PodDisruputionBudget for knative service pods
In what area(s)?
/area autoscale
Describe the feature
Although Knative autoscaling can maintain a number of minimum replicas per revision, I think this is only limited to actions that Knative controls. If other actors evict Knative service pods, then the service may have less available pods than the minimum replicas. One example of other actors that can mess up the Knative minimum state is the high-performance cluster autoscaler Karpenter which has a consolidation feature.
The way I'm trying to mitigate this problem is manually creating a PodDisruptionBudget targeting the pods of my Knative service, with the PDB's minAvailable value set to the KSVC's autoscaling.knative.dev/min-scale value.
I was asked by @dprotaso to mention my case in a Github issue here, so please let me know what you think.
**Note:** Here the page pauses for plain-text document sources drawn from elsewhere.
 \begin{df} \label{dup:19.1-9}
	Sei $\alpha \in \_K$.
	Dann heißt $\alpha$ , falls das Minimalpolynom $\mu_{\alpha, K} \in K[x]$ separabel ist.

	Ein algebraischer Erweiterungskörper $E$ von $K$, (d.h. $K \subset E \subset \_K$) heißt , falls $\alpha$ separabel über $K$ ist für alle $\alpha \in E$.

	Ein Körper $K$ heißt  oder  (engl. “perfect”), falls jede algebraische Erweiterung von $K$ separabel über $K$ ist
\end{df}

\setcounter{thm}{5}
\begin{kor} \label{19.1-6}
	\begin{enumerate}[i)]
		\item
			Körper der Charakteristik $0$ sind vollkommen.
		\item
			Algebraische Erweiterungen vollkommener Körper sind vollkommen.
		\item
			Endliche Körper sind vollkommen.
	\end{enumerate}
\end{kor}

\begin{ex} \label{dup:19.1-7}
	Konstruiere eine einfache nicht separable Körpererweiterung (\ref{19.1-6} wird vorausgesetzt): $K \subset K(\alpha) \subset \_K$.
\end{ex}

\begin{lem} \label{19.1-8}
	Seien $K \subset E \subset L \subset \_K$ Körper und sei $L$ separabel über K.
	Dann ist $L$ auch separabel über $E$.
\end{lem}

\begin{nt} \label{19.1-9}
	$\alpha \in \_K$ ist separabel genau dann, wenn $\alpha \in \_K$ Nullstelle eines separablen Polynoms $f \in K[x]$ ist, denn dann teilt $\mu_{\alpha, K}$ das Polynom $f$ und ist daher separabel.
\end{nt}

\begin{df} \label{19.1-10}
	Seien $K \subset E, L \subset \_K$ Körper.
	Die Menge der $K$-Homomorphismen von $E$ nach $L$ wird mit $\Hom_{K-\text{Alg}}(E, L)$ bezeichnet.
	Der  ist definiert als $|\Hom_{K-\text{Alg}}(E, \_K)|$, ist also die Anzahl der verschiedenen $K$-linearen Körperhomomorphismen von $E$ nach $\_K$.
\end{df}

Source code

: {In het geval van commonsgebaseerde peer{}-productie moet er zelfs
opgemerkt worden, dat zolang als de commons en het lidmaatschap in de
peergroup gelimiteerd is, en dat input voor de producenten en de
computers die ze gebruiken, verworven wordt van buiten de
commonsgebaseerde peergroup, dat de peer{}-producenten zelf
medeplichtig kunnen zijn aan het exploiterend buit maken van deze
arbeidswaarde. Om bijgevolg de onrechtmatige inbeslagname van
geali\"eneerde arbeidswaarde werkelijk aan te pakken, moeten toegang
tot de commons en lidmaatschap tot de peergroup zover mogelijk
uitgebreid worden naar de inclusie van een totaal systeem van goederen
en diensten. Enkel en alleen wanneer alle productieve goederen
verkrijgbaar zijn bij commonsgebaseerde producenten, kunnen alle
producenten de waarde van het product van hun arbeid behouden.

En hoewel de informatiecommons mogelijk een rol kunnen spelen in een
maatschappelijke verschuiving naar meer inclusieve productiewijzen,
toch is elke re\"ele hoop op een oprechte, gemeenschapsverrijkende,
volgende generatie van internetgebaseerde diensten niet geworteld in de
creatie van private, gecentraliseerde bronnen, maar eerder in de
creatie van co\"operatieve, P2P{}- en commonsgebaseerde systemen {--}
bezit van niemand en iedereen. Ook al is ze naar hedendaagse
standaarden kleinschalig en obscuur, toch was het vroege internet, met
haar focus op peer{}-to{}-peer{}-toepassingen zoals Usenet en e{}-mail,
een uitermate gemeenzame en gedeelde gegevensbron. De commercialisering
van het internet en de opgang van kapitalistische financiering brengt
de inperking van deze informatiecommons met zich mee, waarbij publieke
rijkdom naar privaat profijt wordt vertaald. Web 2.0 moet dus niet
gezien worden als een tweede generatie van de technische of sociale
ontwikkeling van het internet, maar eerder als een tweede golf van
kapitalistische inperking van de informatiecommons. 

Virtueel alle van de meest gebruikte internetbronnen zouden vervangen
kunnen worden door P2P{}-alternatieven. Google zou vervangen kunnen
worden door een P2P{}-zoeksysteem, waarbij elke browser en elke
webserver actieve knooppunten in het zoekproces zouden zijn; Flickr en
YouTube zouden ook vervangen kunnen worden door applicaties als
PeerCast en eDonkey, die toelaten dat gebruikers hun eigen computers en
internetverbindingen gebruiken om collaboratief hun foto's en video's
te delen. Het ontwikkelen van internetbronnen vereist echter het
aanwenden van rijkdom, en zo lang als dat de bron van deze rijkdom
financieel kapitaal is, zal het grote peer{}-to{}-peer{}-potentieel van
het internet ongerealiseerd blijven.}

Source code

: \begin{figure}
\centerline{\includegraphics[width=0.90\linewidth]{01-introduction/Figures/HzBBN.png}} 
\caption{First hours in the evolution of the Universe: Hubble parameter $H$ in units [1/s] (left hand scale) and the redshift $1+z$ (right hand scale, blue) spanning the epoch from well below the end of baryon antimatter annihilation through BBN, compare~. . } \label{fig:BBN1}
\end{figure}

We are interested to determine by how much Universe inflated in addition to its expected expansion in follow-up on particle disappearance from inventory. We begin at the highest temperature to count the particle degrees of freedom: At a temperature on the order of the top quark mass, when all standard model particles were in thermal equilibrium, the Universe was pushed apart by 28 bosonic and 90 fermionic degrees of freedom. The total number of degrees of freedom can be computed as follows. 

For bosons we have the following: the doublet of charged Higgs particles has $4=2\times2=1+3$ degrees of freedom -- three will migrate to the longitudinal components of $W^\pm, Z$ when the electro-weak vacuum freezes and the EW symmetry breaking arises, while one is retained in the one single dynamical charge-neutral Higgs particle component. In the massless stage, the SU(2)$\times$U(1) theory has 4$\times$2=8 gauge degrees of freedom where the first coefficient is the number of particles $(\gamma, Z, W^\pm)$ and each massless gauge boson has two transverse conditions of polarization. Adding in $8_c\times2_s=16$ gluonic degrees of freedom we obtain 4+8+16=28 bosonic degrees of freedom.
I think its a valid point to discuss, we already do have PDBs for the important data-path components. But it might need some design on when to create/update/delete the PDBs (as min-scale is not always set and scaling itself is dynamic, including to zero). Also there is a certain overhead to adjusting the PDBs on scaling changes, so up for discussion.
/triage accepted
I would find having PDBs created based on min-scale to be rather valuable for my workloads in a semi-disruptive environment with cluster-upgrades
I have had experience where roling nodes during cluster upgrades gets stuck due the KNative SPOF pre-set PDB's . It would good to have default values for these to allow at least single node disruptions during cluster node rolls and upgrades.
As I wrote in the following issue, I think that Pdb support is really important. Knative currently frequently goes into a degraded state, but it should fire an alert based on Pdb.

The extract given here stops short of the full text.